» Assigned task
Return exactly the listing's lines, from its first line to the line holding "2024.01.01 ~ 2024.01.28", ends included.

___ Records to process

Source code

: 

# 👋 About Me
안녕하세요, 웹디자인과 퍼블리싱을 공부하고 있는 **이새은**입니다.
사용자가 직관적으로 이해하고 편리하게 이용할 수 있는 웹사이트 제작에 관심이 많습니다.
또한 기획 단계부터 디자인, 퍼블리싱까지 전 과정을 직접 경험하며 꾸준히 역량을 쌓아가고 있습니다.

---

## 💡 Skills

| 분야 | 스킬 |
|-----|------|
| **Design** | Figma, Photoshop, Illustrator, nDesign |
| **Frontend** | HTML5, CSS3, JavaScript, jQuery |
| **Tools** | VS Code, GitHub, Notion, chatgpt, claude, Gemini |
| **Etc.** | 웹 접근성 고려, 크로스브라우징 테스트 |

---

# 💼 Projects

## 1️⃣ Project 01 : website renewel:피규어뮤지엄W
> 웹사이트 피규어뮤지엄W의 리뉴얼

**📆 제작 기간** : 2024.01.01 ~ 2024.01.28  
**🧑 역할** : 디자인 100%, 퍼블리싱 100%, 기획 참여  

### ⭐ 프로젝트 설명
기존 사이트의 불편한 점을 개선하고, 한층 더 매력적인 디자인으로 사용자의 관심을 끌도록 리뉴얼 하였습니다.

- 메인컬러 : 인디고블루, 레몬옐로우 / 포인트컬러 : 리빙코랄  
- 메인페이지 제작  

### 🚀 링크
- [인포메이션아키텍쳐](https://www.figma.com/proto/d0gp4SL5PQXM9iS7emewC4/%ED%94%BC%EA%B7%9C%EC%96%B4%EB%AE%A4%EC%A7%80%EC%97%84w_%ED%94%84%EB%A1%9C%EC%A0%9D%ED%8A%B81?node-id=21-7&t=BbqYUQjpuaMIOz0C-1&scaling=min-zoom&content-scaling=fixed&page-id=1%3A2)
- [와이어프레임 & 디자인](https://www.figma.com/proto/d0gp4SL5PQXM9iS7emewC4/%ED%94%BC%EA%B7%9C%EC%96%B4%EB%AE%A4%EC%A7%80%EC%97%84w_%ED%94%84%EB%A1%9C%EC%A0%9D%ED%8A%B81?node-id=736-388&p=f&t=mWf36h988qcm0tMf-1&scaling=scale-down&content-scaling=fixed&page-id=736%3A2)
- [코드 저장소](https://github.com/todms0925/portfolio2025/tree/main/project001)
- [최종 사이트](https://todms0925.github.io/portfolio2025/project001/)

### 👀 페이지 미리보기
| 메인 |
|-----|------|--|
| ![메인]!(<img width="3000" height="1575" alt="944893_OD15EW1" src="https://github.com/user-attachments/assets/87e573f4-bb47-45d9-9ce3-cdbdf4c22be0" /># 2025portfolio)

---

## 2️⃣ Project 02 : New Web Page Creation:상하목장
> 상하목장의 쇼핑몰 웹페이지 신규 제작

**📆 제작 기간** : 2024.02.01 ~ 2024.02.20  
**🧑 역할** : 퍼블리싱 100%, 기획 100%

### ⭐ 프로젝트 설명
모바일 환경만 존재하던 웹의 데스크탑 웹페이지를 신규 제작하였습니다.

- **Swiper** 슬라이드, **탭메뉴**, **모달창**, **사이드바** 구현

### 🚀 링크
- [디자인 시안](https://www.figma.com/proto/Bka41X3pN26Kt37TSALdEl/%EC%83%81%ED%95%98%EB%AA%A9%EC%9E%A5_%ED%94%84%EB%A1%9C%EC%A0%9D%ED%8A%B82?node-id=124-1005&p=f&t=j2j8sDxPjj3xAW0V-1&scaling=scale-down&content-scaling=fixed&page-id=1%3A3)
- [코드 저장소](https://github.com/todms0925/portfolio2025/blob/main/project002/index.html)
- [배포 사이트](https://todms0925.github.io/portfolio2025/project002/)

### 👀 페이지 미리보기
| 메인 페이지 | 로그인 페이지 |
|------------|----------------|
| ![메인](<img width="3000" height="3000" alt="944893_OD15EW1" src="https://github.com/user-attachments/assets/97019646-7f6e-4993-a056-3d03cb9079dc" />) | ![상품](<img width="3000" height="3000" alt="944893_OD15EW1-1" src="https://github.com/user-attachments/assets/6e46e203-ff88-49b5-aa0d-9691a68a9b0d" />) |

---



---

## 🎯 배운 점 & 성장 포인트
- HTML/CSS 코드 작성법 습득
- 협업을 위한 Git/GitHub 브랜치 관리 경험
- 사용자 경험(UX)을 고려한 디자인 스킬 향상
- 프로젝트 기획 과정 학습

______

» Response
Source code

: 

# 👋 About Me
안녕하세요, 웹디자인과 퍼블리싱을 공부하고 있는 **이새은**입니다.
사용자가 직관적으로 이해하고 편리하게 이용할 수 있는 웹사이트 제작에 관심이 많습니다.
또한 기획 단계부터 디자인, 퍼블리싱까지 전 과정을 직접 경험하며 꾸준히 역량을 쌓아가고 있습니다.

---

## 💡 Skills

| 분야 | 스킬 |
|-----|------|
| **Design** | Figma, Photoshop, Illustrator, nDesign |
| **Frontend** | HTML5, CSS3, JavaScript, jQuery |
| **Tools** | VS Code, GitHub, Notion, chatgpt, claude, Gemini |
| **Etc.** | 웹 접근성 고려, 크로스브라우징 테스트 |

---

# 💼 Projects

## 1️⃣ Project 01 : website renewel:피규어뮤지엄W
> 웹사이트 피규어뮤지엄W의 리뉴얼

**📆 제작 기간** : 2024.01.01 ~ 2024.01.28  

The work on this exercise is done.